Democracy might be a pretty big topic to talk about.  So maybe we can talk about the impact on something most people are familiar with - films.

I am a self-proclaimed semi film buff, always on the hunt for movies that are different.  And yes, I even occasionally participate in a film group called "We Don't Do Mainstream".  I am lucky to live in Toronto where there seems to be an endless number of film festivals showing fairly good quality films that are not in wide distribution.  (I heard someone mention we have over 80 film festivals in Toronto each year!)  However, it is still a sad state that some of these fabulous films never got the audience that they deserve.
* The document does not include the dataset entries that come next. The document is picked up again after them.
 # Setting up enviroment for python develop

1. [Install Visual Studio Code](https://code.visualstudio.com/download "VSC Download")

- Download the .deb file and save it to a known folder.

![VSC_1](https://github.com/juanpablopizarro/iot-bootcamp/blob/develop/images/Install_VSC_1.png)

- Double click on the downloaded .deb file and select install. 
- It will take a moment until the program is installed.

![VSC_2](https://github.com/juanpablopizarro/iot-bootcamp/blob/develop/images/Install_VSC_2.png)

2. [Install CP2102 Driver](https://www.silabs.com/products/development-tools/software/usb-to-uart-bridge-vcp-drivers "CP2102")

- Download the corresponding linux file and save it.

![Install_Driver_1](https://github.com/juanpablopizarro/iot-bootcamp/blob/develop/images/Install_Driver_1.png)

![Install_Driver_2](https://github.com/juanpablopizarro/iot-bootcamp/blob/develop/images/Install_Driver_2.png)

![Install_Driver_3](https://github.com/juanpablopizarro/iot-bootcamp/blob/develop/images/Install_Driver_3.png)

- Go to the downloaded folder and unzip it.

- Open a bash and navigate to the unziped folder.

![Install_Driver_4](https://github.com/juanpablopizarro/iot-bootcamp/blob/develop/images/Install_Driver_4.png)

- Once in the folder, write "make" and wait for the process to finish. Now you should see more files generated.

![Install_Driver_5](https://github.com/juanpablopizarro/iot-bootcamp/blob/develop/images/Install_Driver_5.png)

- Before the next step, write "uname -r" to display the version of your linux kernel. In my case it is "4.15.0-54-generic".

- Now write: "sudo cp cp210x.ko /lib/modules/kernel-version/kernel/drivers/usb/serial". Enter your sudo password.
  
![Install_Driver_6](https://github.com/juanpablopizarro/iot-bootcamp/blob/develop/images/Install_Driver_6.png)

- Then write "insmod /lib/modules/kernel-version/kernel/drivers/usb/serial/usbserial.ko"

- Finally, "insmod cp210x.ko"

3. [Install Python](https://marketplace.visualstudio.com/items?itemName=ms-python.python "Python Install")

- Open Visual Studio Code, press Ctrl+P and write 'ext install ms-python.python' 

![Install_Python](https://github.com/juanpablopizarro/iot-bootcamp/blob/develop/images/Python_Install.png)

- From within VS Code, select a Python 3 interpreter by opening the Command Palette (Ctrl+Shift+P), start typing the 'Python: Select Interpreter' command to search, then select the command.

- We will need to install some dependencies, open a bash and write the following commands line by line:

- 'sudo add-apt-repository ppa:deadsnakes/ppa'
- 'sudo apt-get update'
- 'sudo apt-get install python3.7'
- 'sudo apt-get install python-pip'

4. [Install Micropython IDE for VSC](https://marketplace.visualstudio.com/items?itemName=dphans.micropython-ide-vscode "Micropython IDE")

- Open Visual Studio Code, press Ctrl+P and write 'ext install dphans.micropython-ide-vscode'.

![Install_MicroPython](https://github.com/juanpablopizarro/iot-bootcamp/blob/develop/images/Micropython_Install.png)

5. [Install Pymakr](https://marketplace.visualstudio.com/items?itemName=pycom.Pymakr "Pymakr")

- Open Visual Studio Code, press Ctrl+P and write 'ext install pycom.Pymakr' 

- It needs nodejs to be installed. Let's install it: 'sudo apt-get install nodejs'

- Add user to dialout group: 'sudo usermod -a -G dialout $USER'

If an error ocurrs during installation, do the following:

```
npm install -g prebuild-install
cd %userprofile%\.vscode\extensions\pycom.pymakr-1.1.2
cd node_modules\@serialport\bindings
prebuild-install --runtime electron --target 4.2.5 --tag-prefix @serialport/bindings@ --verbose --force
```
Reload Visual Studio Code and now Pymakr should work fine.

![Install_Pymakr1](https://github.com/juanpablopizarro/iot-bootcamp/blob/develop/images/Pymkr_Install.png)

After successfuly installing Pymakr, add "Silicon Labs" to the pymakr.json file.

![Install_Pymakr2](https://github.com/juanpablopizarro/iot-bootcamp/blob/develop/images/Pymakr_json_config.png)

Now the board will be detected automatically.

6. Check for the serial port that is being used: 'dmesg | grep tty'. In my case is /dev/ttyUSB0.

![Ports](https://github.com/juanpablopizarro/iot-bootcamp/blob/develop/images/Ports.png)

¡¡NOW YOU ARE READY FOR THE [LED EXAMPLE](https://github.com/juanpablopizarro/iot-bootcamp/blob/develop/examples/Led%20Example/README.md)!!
Instead, looking at the 2009 box office, it's hard to miss a pattern of top grossing films (which I presume means they are watched by a large number of people) are what I would call entertainment-oriented films.  Many of them are sequels to previous films or adaptation of books.  Many of them have heavy emphasis on actions, special effects and computer animation, with some comedy thrown in.  And the pattern for the 2008 & 2007 box office results?  More of the same.  The supposedly-not-based-on-anything-blockbusters?  Some of them are still more of the same.

Worst part is people actually like these films.

According to the imdb top 250 films chart, which is determined by netizens' votes, people seem to like these recent films a lot.  If you look at the AFI 100 top movies of all times chosen by industry jury, it's not difficult to notice that the 2007 revised list, after expanding the selection criteria to films released up to 2006, only contains 1 addition from after year 2000!

The proliferation of B2C2C reviews like the prediction algorithms developed for Netflix are only going to make people more reliant on other like-minded individuals.  Peer reviews have their place & benefits - they serve as great first hand information, and definitely more trustworthy than official marketing materials.  But with people's tendency leaning towards the fast & easy, it's not hard to imagine people taking the summarized "5-star" recommendations as-is, without understanding why, and without understanding themselves.

What happened to our sense of curiosity & adventure?  Where are some of the films from award winning films from around the world? Short films? Documentaries?  As the Internet becomes a more viable & cheaper channel to deliver films to their audience, we need better ourselves in making informed decisions, and not be dictated by mechanical algorithms and marketing dollars.